■ **Exercise prompt**
Return all of the data that follows precisely, leaving every image out.

■ **Material for the task**
****

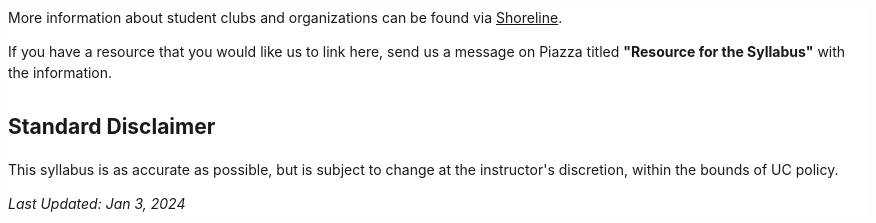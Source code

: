 More information about student clubs and organizations can be found via [Shoreline](https://shoreline.ucsb.edu/club_signup).

If you have a resource that you would like us to link here, send us a message on Piazza titled **"Resource for the Syllabus"** with the information.

Standard Disclaimer
-------------------

This syllabus is as accurate as possible, but is subject to change at the instructor's discretion, within the bounds of UC policy.

_Last Updated: Jan 3, 2024_


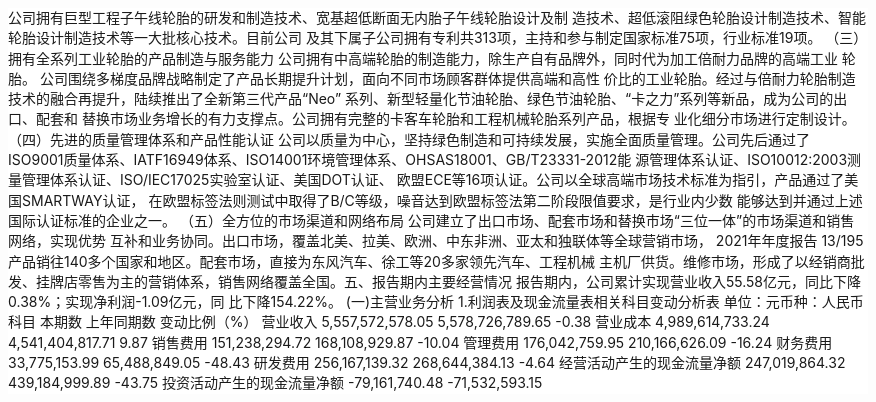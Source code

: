公司拥有巨型工程子午线轮胎的研发和制造技术、宽基超低断面无内胎子午线轮胎设计及制
造技术、超低滚阻绿色轮胎设计制造技术、智能轮胎设计制造技术等一大批核心技术。目前公司
及其下属子公司拥有专利共313项，主持和参与制定国家标准75项，行业标准19项。
（三）拥有全系列工业轮胎的产品制造与服务能力
公司拥有中高端轮胎的制造能力，除生产自有品牌外，同时代为加工倍耐力品牌的高端工业
轮胎。
公司围绕多梯度品牌战略制定了产品长期提升计划，面向不同市场顾客群体提供高端和高性
价比的工业轮胎。经过与倍耐力轮胎制造技术的融合再提升，陆续推出了全新第三代产品“Neo”
系列、新型轻量化节油轮胎、绿色节油轮胎、“卡之力”系列等新品，成为公司的出口、配套和
替换市场业务增长的有力支撑点。公司拥有完整的卡客车轮胎和工程机械轮胎系列产品，根据专
业化细分市场进行定制设计。
（四）先进的质量管理体系和产品性能认证
公司以质量为中心，坚持绿色制造和可持续发展，实施全面质量管理。公司先后通过了
ISO9001质量体系、IATF16949体系、ISO14001环境管理体系、OHSAS18001、GB/T23331-2012能
源管理体系认证、ISO10012:2003测量管理体系认证、ISO/IEC17025实验室认证、美国DOT认证、
欧盟ECE等16项认证。公司以全球高端市场技术标准为指引，产品通过了美国SMARTWAY认证，
在欧盟标签法则测试中取得了B/C等级，噪音达到欧盟标签法第二阶段限值要求，是行业内少数
能够达到并通过上述国际认证标准的企业之一。
（五）全方位的市场渠道和网络布局
公司建立了出口市场、配套市场和替换市场“三位一体”的市场渠道和销售网络，实现优势
互补和业务协同。出口市场，覆盖北美、拉美、欧洲、中东非洲、亚太和独联体等全球营销市场，
2021年年度报告
13/195产品销往140多个国家和地区。配套市场，直接为东风汽车、徐工等20多家领先汽车、工程机械
主机厂供货。维修市场，形成了以经销商批发、挂牌店零售为主的营销体系，销售网络覆盖全国。五、报告期内主要经营情况
报告期内，公司累计实现营业收入55.58亿元，同比下降0.38%；实现净利润-1.09亿元，同
比下降154.22%。
(一)主营业务分析
1.利润表及现金流量表相关科目变动分析表
单位：元币种：人民币
科目
本期数
上年同期数
变动比例（%）
营业收入
5,557,572,578.05
5,578,726,789.65
-0.38
营业成本
4,989,614,733.24
4,541,404,817.71
9.87
销售费用
151,238,294.72
168,108,929.87
-10.04
管理费用
176,042,759.95
210,166,626.09
-16.24
财务费用
33,775,153.99
65,488,849.05
-48.43
研发费用
256,167,139.32
268,644,384.13
-4.64
经营活动产生的现金流量净额
247,019,864.32
439,184,999.89
-43.75
投资活动产生的现金流量净额
-79,161,740.48
-71,532,593.15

****

■ **Finished exercise**
Source code

: More information about student clubs and organizations can be found via [Shoreline](https://shoreline.ucsb.edu/club_signup).

If you have a resource that you would like us to link here, send us a message on Piazza titled **"Resource for the Syllabus"** with the information.

Standard Disclaimer
-------------------

This syllabus is as accurate as possible, but is subject to change at the instructor's discretion, within the bounds of UC policy.

_Last Updated: Jan 3, 2024_


Source code

:公司拥有巨型工程子午线轮胎的研发和制造技术、宽基超低断面无内胎子午线轮胎设计及制
造技术、超低滚阻绿色轮胎设计制造技术、智能轮胎设计制造技术等一大批核心技术。目前公司
及其下属子公司拥有专利共313项，主持和参与制定国家标准75项，行业标准19项。
（三）拥有全系列工业轮胎的产品制造与服务能力
公司拥有中高端轮胎的制造能力，除生产自有品牌外，同时代为加工倍耐力品牌的高端工业
轮胎。
公司围绕多梯度品牌战略制定了产品长期提升计划，面向不同市场顾客群体提供高端和高性
价比的工业轮胎。经过与倍耐力轮胎制造技术的融合再提升，陆续推出了全新第三代产品“Neo”
系列、新型轻量化节油轮胎、绿色节油轮胎、“卡之力”系列等新品，成为公司的出口、配套和
替换市场业务增长的有力支撑点。公司拥有完整的卡客车轮胎和工程机械轮胎系列产品，根据专
业化细分市场进行定制设计。
（四）先进的质量管理体系和产品性能认证
公司以质量为中心，坚持绿色制造和可持续发展，实施全面质量管理。公司先后通过了
ISO9001质量体系、IATF16949体系、ISO14001环境管理体系、OHSAS18001、GB/T23331-2012能
源管理体系认证、ISO10012:2003测量管理体系认证、ISO/IEC17025实验室认证、美国DOT认证、
欧盟ECE等16项认证。公司以全球高端市场技术标准为指引，产品通过了美国SMARTWAY认证，
在欧盟标签法则测试中取得了B/C等级，噪音达到欧盟标签法第二阶段限值要求，是行业内少数
能够达到并通过上述国际认证标准的企业之一。
（五）全方位的市场渠道和网络布局
公司建立了出口市场、配套市场和替换市场“三位一体”的市场渠道和销售网络，实现优势
互补和业务协同。出口市场，覆盖北美、拉美、欧洲、中东非洲、亚太和独联体等全球营销市场，
2021年年度报告
13/195产品销往140多个国家和地区。配套市场，直接为东风汽车、徐工等20多家领先汽车、工程机械
主机厂供货。维修市场，形成了以经销商批发、挂牌店零售为主的营销体系，销售网络覆盖全国。五、报告期内主要经营情况
报告期内，公司累计实现营业收入55.58亿元，同比下降0.38%；实现净利润-1.09亿元，同
比下降154.22%。
(一)主营业务分析
1.利润表及现金流量表相关科目变动分析表
单位：元币种：人民币
科目
本期数
上年同期数
变动比例（%）
营业收入
5,557,572,578.05
5,578,726,789.65
-0.38
营业成本
4,989,614,733.24
4,541,404,817.71
9.87
销售费用
151,238,294.72
168,108,929.87
-10.04
管理费用
176,042,759.95
210,166,626.09
-16.24
财务费用
33,775,153.99
65,488,849.05
-48.43
研发费用
256,167,139.32
268,644,384.13
-4.64
经营活动产生的现金流量净额
247,019,864.32
439,184,999.89
-43.75
投资活动产生的现金流量净额
-79,161,740.48
-71,532,593.15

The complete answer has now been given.